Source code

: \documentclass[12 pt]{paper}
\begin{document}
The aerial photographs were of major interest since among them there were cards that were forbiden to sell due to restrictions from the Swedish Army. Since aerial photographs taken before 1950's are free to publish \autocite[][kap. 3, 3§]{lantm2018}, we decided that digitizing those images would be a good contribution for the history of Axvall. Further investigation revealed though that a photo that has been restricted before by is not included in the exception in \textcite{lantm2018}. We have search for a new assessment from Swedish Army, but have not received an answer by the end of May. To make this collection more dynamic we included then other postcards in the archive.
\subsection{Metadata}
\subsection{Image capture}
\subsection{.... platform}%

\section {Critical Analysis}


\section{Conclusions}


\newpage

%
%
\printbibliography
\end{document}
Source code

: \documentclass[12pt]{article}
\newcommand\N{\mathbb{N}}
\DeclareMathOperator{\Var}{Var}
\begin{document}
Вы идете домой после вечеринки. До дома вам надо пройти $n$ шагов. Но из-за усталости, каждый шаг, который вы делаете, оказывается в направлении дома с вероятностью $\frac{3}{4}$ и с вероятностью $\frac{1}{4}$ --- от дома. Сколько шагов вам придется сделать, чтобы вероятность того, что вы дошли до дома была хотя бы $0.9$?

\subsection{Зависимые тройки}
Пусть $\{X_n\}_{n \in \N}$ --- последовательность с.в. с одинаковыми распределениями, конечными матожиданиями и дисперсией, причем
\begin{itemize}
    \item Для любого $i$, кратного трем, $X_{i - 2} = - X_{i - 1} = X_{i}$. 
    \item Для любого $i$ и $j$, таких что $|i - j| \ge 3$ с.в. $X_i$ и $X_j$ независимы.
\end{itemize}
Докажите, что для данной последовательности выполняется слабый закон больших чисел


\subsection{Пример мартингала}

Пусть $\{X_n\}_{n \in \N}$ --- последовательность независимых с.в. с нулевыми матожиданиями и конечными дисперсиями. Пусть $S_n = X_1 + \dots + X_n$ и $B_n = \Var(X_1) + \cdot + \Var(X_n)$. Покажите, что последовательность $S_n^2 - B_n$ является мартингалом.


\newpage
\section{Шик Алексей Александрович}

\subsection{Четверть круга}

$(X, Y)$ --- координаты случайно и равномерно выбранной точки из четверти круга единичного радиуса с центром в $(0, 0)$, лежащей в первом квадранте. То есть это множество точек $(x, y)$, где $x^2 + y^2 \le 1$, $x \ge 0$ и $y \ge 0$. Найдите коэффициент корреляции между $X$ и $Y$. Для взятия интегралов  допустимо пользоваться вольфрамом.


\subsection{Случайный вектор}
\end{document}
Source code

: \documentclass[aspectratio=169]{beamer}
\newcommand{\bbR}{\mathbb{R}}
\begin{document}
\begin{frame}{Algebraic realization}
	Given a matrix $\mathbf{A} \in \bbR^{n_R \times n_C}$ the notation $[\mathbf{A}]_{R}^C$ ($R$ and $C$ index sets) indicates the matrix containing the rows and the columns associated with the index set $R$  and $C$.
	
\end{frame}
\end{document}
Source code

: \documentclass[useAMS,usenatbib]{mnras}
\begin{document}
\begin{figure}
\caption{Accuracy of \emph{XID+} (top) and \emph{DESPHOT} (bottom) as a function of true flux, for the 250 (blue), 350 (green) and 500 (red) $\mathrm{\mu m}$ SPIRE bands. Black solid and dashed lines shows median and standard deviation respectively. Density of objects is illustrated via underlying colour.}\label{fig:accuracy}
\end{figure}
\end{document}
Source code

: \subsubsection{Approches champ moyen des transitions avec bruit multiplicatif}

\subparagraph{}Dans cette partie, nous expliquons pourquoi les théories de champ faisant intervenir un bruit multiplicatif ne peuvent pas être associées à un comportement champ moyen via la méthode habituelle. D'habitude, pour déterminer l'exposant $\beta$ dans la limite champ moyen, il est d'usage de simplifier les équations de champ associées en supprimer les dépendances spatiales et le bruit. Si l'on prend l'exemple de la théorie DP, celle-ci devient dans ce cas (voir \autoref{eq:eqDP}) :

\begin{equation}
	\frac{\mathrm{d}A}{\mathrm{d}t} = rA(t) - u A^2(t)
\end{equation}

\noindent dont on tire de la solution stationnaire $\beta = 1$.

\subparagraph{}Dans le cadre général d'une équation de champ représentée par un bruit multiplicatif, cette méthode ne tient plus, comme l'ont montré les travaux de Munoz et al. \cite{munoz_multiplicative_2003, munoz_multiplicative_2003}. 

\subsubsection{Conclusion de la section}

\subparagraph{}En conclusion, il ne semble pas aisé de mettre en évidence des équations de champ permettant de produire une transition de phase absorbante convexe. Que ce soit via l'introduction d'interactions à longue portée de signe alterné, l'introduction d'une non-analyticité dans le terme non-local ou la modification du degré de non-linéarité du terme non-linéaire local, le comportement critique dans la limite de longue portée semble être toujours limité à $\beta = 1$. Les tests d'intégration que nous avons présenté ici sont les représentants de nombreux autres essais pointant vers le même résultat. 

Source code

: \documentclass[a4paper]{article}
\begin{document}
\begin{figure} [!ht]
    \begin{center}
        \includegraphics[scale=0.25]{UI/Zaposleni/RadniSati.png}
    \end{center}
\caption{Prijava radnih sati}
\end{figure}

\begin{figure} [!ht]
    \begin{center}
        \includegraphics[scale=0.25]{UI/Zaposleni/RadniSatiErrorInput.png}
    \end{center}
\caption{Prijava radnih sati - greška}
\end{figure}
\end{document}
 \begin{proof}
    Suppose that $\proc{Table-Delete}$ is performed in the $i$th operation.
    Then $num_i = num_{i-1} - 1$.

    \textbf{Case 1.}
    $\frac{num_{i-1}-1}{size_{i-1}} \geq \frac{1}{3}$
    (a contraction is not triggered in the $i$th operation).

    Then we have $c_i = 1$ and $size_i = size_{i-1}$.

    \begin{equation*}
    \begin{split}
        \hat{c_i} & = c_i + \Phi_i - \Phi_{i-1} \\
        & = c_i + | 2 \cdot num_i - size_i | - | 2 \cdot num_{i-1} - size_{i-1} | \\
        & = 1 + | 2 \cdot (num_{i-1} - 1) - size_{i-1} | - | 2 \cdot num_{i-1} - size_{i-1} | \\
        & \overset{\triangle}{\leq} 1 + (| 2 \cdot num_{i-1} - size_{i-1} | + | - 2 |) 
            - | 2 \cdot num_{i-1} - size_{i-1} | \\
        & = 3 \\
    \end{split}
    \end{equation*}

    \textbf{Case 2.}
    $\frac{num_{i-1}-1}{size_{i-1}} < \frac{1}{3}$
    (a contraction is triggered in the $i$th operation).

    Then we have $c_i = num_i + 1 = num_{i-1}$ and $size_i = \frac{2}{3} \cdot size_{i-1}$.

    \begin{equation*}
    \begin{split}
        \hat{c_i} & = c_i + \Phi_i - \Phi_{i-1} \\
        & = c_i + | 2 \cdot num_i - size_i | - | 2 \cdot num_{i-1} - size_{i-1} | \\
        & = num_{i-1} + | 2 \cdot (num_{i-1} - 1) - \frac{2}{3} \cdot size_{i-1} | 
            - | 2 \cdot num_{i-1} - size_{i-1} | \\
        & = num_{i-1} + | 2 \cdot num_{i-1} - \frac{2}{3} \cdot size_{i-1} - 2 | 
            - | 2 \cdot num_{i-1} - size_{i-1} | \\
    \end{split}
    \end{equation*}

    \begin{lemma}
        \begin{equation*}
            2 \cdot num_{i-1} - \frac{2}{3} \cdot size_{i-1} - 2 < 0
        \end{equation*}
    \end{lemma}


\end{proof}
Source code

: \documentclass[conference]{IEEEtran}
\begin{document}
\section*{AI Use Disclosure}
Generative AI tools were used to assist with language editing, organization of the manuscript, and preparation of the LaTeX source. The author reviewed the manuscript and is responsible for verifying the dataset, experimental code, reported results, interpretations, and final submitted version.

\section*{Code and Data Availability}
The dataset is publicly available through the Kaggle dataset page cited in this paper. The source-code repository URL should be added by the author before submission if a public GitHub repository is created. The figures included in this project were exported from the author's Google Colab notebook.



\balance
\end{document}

What to produce
Whenever the string "from" shows up in a line of the records, copy that line.

Reply to the exercise
The aerial photographs were of major interest since among them there were cards that were forbiden to sell due to restrictions from the Swedish Army. Since aerial photographs taken before 1950's are free to publish \autocite[][kap. 3, 3§]{lantm2018}, we decided that digitizing those images would be a good contribution for the history of Axvall. Further investigation revealed though that a photo that has been restricted before by is not included in the exception in \textcite{lantm2018}. We have search for a new assessment from Swedish Army, but have not received an answer by the end of May. To make this collection more dynamic we included then other postcards in the archive.
The dataset is publicly available through the Kaggle dataset page cited in this paper. The source-code repository URL should be added by the author before submission if a public GitHub repository is created. The figures included in this project were exported from the author's Google Colab notebook.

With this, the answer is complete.